AH438-Midterm - Boccioni-Dynamism of Cyclist

Artist: Boccioni, Umberto
Title of Work: Dynamism of a Cyclist
Date of Work: 1913
Nationality: Italian
Context: Pre-WWI
Movement: Italian Futurism
Medium: oil paint on canvas
Subject: Boccioni expresses the dynamism of a cyclist through this fusion of the figure and its surroundings. The Futurist doctrine of dynamism held that energy runs through matter and man; all objects, people, and masses are potential energy. Nothing is static according to the theory of dynamism; energy is always in motion. The Futurists celebrate speed and the machine; they cannot go fast enough. Here Boccioni is less interested in portraying the cyclist and his machine than he is in portraying speed itself.

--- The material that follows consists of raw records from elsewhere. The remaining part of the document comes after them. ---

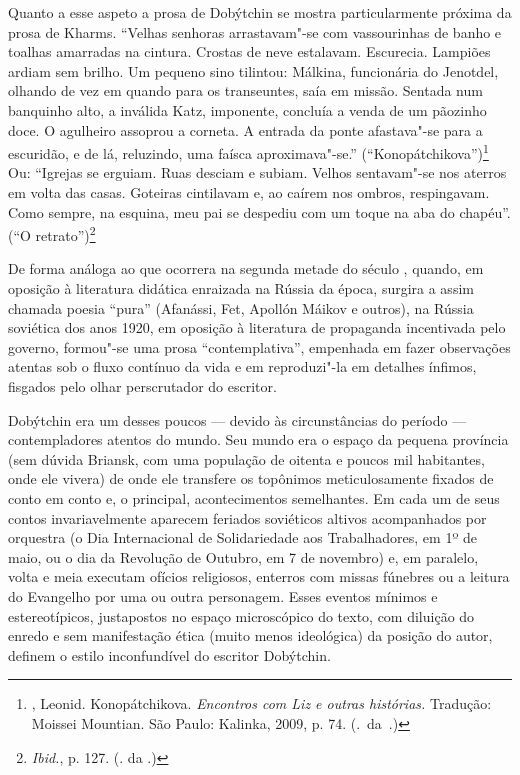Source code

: Quanto a esse aspeto a prosa de Dobýtchin se mostra particularmente
próxima da prosa de Kharms. ``Velhas senhoras arrastavam"-se com
vassourinhas de banho e toalhas amarradas na cintura. Crostas de neve
estalavam. Escurecia. Lampiões ardiam sem brilho. Um pequeno sino
tilintou: Málkina, funcionária do Jenotdel, olhando de vez em quando
para os transeuntes, saía em missão. Sentada num banquinho alto, a
inválida Katz, imponente, concluía a venda de um pãozinho doce. O
agulheiro assoprou a corneta. A entrada da ponte afastava"-se para a
escuridão, e de lá, reluzindo, uma faísca aproximava"-se.''
(``Konopátchikova'')\footnote{\scalebox{.8}{DOBÝTCHIN}, Leonid. Konopátchikova.
  \emph{Encontros com Liz e outras histórias.} Tradução: Moissei
  Mountian. São Paulo: Kalinka, 2009, p. 74. (\scalebox{.8}{N}.~da~\scalebox{.8}{E}.)} Ou: ``Igrejas
se erguiam. Ruas desciam e subiam. Velhos sentavam"-se nos aterros em
volta das casas. Goteiras cintilavam e, ao caírem nos ombros,
respingavam. Como sempre, na esquina, meu pai se despediu com um toque
na aba do chapéu''. (``O retrato'')\footnote{\emph{Ibid.}, p. 127. (\scalebox{.8}{N}.
  da \scalebox{.8}{E}.)}

De forma análoga ao que ocorrera na segunda metade do século \scalebox{.8}{XIX},
quando, em oposição à literatura didática enraizada na Rússia da época,
surgira a assim chamada poesia ``pura'' (Afanássi, Fet, Apollón Máikov e
outros), na Rússia soviética dos anos 1920, em oposição à literatura de
propaganda incentivada pelo governo, formou"-se uma prosa
``contemplativa'', empenhada em fazer observações atentas sob o fluxo
contínuo da vida e em reproduzi"-la em detalhes ínfimos, fisgados pelo
olhar perscrutador do escritor.

Dobýtchin era um desses poucos --- devido às circunstâncias do período
--- contempladores atentos do mundo. Seu mundo era o espaço da pequena
província (sem dúvida Briansk, com uma população de oitenta e poucos mil
habitantes, onde ele vivera) de onde ele transfere os topônimos
meticulosamente fixados de conto em conto e, o principal, acontecimentos
semelhantes. Em cada um de seus contos invariavelmente aparecem feriados
soviéticos altivos acompanhados por orquestra (o Dia Internacional de
Solidariedade aos Trabalhadores, em 1º de maio, ou o dia da Revolução de
Outubro, em 7 de novembro) e, em paralelo, volta e meia executam ofícios
religiosos, enterros com missas fúnebres ou a leitura do Evangelho por
uma ou outra personagem. Esses eventos mínimos e estereotípicos,
justapostos no espaço microscópico do texto, com diluição do enredo e
sem manifestação ética (muito menos ideológica) da posição do autor,
definem o estilo inconfundível do escritor Dobýtchin.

Style: emphasis is put on movement and action to express dynamism; the Futurists are in revolt against the static. They equate dynamism - energy - matter - light as being all one in the same; thus, all things fuse and move. Their aggressive aesthetic is played out in lines of force that cut through the field.

Context: one year before the outbreak of WWI. Italy is going through its own cultural crisis. It is an old country with a long, rich cultural history caught between its glorious past and its modern present. While de Chirico's deserted city squares and train stations haunt one with a sense of inertia and paralysis, as if caught in a time warp, the Futurists launch us forward at a dizzying speed into the modern world. They want to leave the past behind so badly that they are not even content with catching up to the present; they want to push forward to the future. They thus embrace all things modern, celebrating the big city and the machine; in Marinetti's 1909 Futurist Manifesto, they boldly reject the past, urging their followers to burn down the academies and the museums, and they forbid anyone to paint the nude (which they consider a dated subject) for ten years! In order to drag Italy into the modern world and do away with the old, they enthusiastically look forward to war. Trouble is, most of them did not live long enough to have much of a future. Futurism itself proved to be a short-lived movement since many of its members, including Boccioni, were killed early on in the war.